*Task directions*: Show each line in the listing below that contains the word "with".

Segment Open

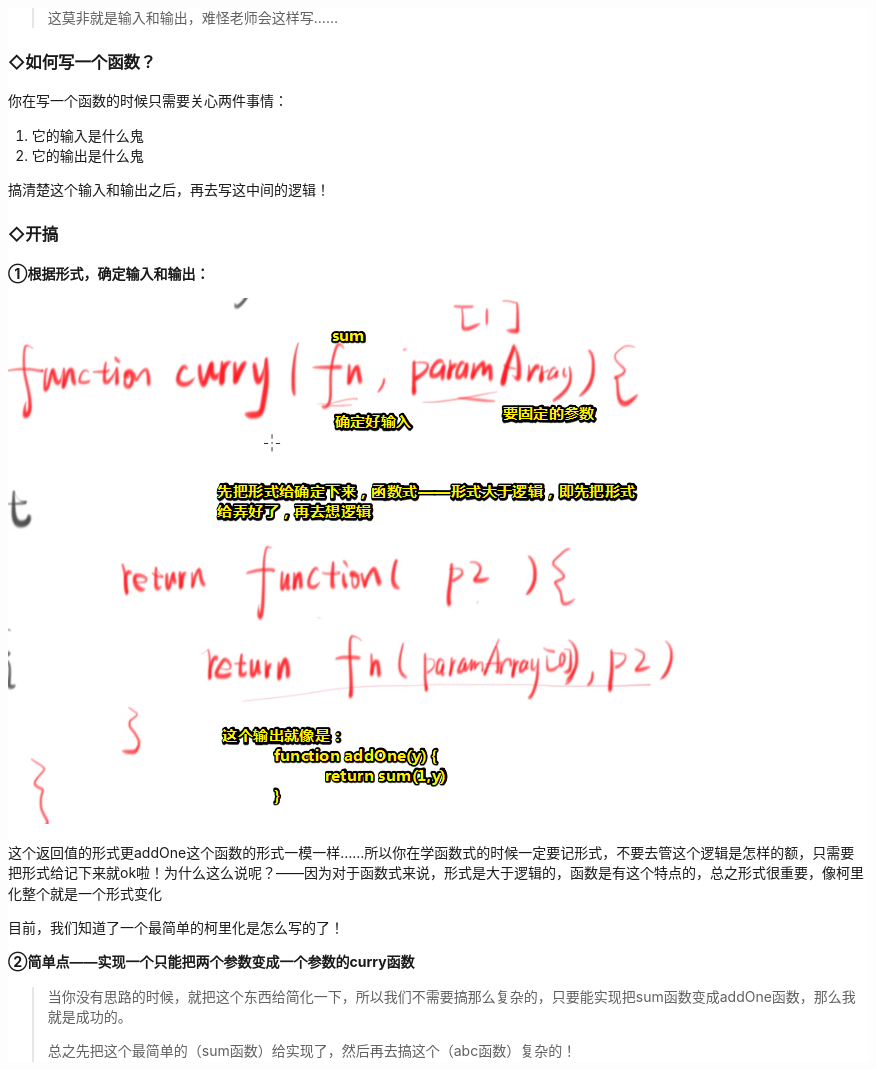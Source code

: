 > 这莫非就是输入和输出，难怪老师会这样写……

### ◇如何写一个函数？

你在写一个函数的时候只需要关心两件事情：

1. 它的输入是什么鬼
2. 它的输出是什么鬼

搞清楚这个输入和输出之后，再去写这中间的逻辑！

### ◇开搞

**①根据形式，确定输入和输出：**

![1545366751365](img/03/1545366751365.png)

这个返回值的形式更addOne这个函数的形式一模一样……所以你在学函数式的时候一定要记形式，不要去管这个逻辑是怎样的额，只需要把形式给记下来就ok啦！为什么这么说呢？——因为对于函数式来说，形式是大于逻辑的，函数是有这个特点的，总之形式很重要，像柯里化整个就是一个形式变化

目前，我们知道了一个最简单的柯里化是怎么写的了！

**②简单点——实现一个只能把两个参数变成一个参数的curry函数**

> 当你没有思路的时候，就把这个东西给简化一下，所以我们不需要搞那么复杂的，只要能实现把sum函数变成addOne函数，那么我就是成功的。
>
> 总之先把这个最简单的（sum函数）给实现了，然后再去搞这个（abc函数）复杂的！
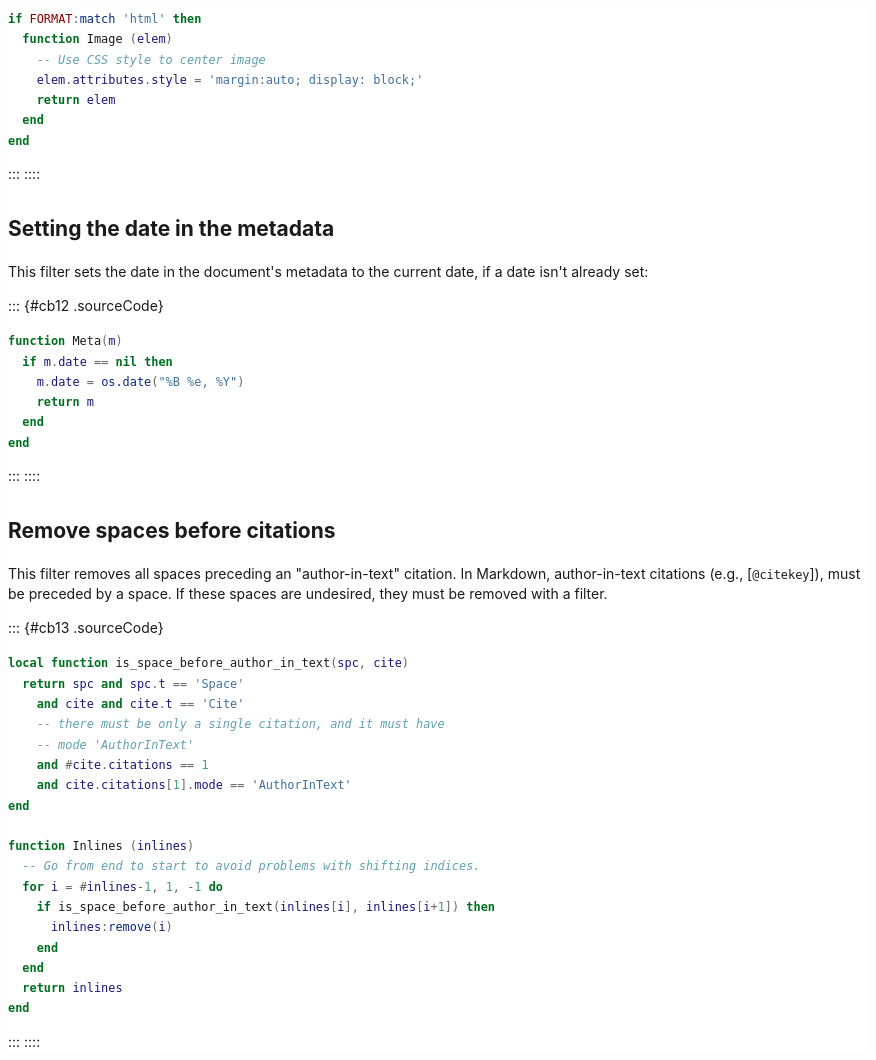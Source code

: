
 ```lua
if FORMAT:match 'html' then
  function Image (elem)
    -- Use CSS style to center image
    elem.attributes.style = 'margin:auto; display: block;'
    return elem
  end
end
```
:::
::::

## Setting the date in the metadata

This filter sets the date in the document's metadata to the current
date, if a date isn't already set:

::: {#cb12 .sourceCode}
```lua
function Meta(m)
  if m.date == nil then
    m.date = os.date("%B %e, %Y")
    return m
  end
end
```
:::
::::

## Remove spaces before citations

This filter removes all spaces preceding an "author-in-text" citation.
In Markdown, author-in-text citations (e.g., [`@citekey`]),
must be preceded by a space. If these spaces are undesired, they must be
removed with a filter.

::: {#cb13 .sourceCode}
```lua
local function is_space_before_author_in_text(spc, cite)
  return spc and spc.t == 'Space'
    and cite and cite.t == 'Cite'
    -- there must be only a single citation, and it must have
    -- mode 'AuthorInText'
    and #cite.citations == 1
    and cite.citations[1].mode == 'AuthorInText'
end

function Inlines (inlines)
  -- Go from end to start to avoid problems with shifting indices.
  for i = #inlines-1, 1, -1 do
    if is_space_before_author_in_text(inlines[i], inlines[i+1]) then
      inlines:remove(i)
    end
  end
  return inlines
end
```
:::
::::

Segment Closed

*Response to this exercise*:
removed with a filter.
  -- Go from end to start to avoid problems with shifting indices.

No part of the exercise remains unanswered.